** ASSIGNED TASK **
Keep only the lines from the start of the data through the line containing "## Licensing", and output them exactly.

** EXCERPTED RECORDS **
---------------
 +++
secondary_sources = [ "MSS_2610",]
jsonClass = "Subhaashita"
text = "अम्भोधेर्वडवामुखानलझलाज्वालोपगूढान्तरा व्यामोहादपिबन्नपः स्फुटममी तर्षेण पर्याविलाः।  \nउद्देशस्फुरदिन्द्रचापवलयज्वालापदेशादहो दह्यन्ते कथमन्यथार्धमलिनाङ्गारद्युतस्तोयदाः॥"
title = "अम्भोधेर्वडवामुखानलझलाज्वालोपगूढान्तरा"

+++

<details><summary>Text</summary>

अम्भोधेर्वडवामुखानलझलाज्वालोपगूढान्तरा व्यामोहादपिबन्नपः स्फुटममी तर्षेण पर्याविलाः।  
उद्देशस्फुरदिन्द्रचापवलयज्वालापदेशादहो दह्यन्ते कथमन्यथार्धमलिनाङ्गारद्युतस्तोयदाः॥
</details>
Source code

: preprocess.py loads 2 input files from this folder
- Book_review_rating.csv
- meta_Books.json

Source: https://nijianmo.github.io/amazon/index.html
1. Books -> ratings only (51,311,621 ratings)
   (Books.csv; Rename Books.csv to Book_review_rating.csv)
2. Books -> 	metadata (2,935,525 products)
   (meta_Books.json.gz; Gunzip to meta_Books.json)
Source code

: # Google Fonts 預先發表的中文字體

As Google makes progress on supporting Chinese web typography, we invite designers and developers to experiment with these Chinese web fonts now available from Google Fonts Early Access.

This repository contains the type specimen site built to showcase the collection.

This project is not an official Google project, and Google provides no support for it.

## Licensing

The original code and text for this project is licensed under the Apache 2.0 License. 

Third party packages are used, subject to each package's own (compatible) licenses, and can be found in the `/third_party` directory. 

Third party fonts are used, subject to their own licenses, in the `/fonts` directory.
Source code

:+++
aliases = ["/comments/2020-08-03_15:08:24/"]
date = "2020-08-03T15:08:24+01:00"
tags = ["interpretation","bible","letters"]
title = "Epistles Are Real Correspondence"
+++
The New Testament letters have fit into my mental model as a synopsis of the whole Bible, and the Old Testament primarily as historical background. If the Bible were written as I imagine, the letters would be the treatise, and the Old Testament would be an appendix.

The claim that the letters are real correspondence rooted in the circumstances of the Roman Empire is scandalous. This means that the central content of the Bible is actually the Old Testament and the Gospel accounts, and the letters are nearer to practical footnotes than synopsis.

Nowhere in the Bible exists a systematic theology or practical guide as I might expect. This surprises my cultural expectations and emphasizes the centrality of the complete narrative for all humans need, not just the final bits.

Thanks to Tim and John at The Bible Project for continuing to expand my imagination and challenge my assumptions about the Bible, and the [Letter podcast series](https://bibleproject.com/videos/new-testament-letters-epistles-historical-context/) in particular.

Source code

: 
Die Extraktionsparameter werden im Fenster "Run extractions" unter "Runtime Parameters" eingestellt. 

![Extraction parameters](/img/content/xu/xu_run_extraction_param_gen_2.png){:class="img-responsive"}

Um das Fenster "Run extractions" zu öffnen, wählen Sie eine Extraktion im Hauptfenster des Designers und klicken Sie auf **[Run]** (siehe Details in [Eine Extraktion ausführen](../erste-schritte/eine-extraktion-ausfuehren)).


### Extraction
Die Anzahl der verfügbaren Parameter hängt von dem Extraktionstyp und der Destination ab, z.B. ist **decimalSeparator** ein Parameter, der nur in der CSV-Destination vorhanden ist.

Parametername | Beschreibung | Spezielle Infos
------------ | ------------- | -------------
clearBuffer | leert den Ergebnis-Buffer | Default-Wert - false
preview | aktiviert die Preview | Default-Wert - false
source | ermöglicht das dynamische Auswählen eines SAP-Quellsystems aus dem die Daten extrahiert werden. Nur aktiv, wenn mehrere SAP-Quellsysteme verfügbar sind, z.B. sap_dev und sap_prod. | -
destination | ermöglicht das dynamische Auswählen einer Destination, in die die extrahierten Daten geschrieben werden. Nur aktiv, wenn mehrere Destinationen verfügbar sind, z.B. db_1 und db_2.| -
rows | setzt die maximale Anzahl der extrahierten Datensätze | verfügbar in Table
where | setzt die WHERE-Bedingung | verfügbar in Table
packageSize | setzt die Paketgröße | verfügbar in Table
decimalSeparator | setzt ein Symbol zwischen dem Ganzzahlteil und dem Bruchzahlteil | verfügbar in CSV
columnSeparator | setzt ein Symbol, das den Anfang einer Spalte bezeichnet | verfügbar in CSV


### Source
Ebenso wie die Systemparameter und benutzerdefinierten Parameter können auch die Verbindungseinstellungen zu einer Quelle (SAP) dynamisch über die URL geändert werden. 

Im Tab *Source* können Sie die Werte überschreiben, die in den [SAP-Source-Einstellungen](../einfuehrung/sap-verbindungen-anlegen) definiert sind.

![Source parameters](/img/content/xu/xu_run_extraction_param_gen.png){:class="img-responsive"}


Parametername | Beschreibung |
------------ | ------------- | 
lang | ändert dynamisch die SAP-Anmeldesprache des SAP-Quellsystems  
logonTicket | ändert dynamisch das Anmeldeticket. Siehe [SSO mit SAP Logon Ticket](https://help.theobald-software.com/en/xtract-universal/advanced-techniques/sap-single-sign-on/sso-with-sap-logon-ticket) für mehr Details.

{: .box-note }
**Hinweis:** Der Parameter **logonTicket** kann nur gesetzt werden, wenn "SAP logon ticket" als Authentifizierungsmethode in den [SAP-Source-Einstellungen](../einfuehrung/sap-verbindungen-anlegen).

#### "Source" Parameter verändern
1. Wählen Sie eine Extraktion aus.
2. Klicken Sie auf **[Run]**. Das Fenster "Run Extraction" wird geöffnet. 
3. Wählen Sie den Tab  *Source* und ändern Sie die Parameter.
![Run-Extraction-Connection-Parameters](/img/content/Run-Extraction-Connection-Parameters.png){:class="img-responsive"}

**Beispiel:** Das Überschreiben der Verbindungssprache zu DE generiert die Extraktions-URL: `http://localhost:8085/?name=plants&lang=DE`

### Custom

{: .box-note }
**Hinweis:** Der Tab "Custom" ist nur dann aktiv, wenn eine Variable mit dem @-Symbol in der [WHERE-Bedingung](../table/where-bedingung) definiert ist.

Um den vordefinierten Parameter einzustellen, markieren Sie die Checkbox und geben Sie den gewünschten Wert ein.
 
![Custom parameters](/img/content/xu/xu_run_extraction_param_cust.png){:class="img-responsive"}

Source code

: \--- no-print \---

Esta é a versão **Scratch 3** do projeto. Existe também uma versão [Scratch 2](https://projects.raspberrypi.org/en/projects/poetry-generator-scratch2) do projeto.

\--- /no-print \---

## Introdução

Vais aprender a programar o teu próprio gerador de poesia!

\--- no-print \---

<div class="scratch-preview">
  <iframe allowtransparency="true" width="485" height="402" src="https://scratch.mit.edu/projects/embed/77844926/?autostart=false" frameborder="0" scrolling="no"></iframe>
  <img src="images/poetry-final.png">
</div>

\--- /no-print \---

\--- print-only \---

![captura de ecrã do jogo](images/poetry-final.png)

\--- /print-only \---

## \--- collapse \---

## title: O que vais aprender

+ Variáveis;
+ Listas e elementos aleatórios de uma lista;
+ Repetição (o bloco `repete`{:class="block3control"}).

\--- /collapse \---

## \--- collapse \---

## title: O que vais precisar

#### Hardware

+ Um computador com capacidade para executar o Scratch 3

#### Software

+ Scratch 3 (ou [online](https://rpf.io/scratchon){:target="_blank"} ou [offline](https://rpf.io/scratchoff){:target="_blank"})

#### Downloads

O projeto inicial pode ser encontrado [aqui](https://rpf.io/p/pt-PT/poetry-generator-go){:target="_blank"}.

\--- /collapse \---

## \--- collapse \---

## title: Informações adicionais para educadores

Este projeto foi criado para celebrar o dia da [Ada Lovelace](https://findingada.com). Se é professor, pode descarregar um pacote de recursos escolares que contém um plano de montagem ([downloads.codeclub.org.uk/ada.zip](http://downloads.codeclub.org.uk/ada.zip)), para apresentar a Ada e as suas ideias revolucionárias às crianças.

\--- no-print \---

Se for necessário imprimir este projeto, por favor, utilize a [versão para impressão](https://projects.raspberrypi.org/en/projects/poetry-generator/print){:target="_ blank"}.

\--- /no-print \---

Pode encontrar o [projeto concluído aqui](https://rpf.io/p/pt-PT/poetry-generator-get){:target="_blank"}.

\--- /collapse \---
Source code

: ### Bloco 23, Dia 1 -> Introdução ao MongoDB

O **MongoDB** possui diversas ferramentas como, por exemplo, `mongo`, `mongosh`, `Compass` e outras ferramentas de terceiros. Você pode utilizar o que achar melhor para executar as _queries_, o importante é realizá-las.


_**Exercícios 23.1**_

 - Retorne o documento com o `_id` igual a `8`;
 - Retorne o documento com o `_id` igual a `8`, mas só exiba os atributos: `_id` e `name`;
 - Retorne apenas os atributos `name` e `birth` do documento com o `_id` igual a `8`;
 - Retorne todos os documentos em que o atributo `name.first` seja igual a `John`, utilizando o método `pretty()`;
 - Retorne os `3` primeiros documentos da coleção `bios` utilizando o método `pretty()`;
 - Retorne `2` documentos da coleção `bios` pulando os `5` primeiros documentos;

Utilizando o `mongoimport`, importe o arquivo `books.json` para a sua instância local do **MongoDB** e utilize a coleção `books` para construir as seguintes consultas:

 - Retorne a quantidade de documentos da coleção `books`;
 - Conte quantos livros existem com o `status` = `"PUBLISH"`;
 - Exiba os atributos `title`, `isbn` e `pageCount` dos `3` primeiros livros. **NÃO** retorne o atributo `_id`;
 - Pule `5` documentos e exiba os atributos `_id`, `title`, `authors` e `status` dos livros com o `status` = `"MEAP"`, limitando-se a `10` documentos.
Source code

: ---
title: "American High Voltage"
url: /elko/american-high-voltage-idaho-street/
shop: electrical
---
---------------
** ANSWER BOX **
 +++
secondary_sources = [ "MSS_2610",]
jsonClass = "Subhaashita"
text = "अम्भोधेर्वडवामुखानलझलाज्वालोपगूढान्तरा व्यामोहादपिबन्नपः स्फुटममी तर्षेण पर्याविलाः।  \nउद्देशस्फुरदिन्द्रचापवलयज्वालापदेशादहो दह्यन्ते कथमन्यथार्धमलिनाङ्गारद्युतस्तोयदाः॥"
title = "अम्भोधेर्वडवामुखानलझलाज्वालोपगूढान्तरा"

+++

<details><summary>Text</summary>

अम्भोधेर्वडवामुखानलझलाज्वालोपगूढान्तरा व्यामोहादपिबन्नपः स्फुटममी तर्षेण पर्याविलाः।  
उद्देशस्फुरदिन्द्रचापवलयज्वालापदेशादहो दह्यन्ते कथमन्यथार्धमलिनाङ्गारद्युतस्तोयदाः॥
</details>
Source code

: preprocess.py loads 2 input files from this folder
- Book_review_rating.csv
- meta_Books.json

Source: https://nijianmo.github.io/amazon/index.html
1. Books -> ratings only (51,311,621 ratings)
   (Books.csv; Rename Books.csv to Book_review_rating.csv)
2. Books -> 	metadata (2,935,525 products)
   (meta_Books.json.gz; Gunzip to meta_Books.json)
Source code

: # Google Fonts 預先發表的中文字體

As Google makes progress on supporting Chinese web typography, we invite designers and developers to experiment with these Chinese web fonts now available from Google Fonts Early Access.

This repository contains the type specimen site built to showcase the collection.

This project is not an official Google project, and Google provides no support for it.

## Licensing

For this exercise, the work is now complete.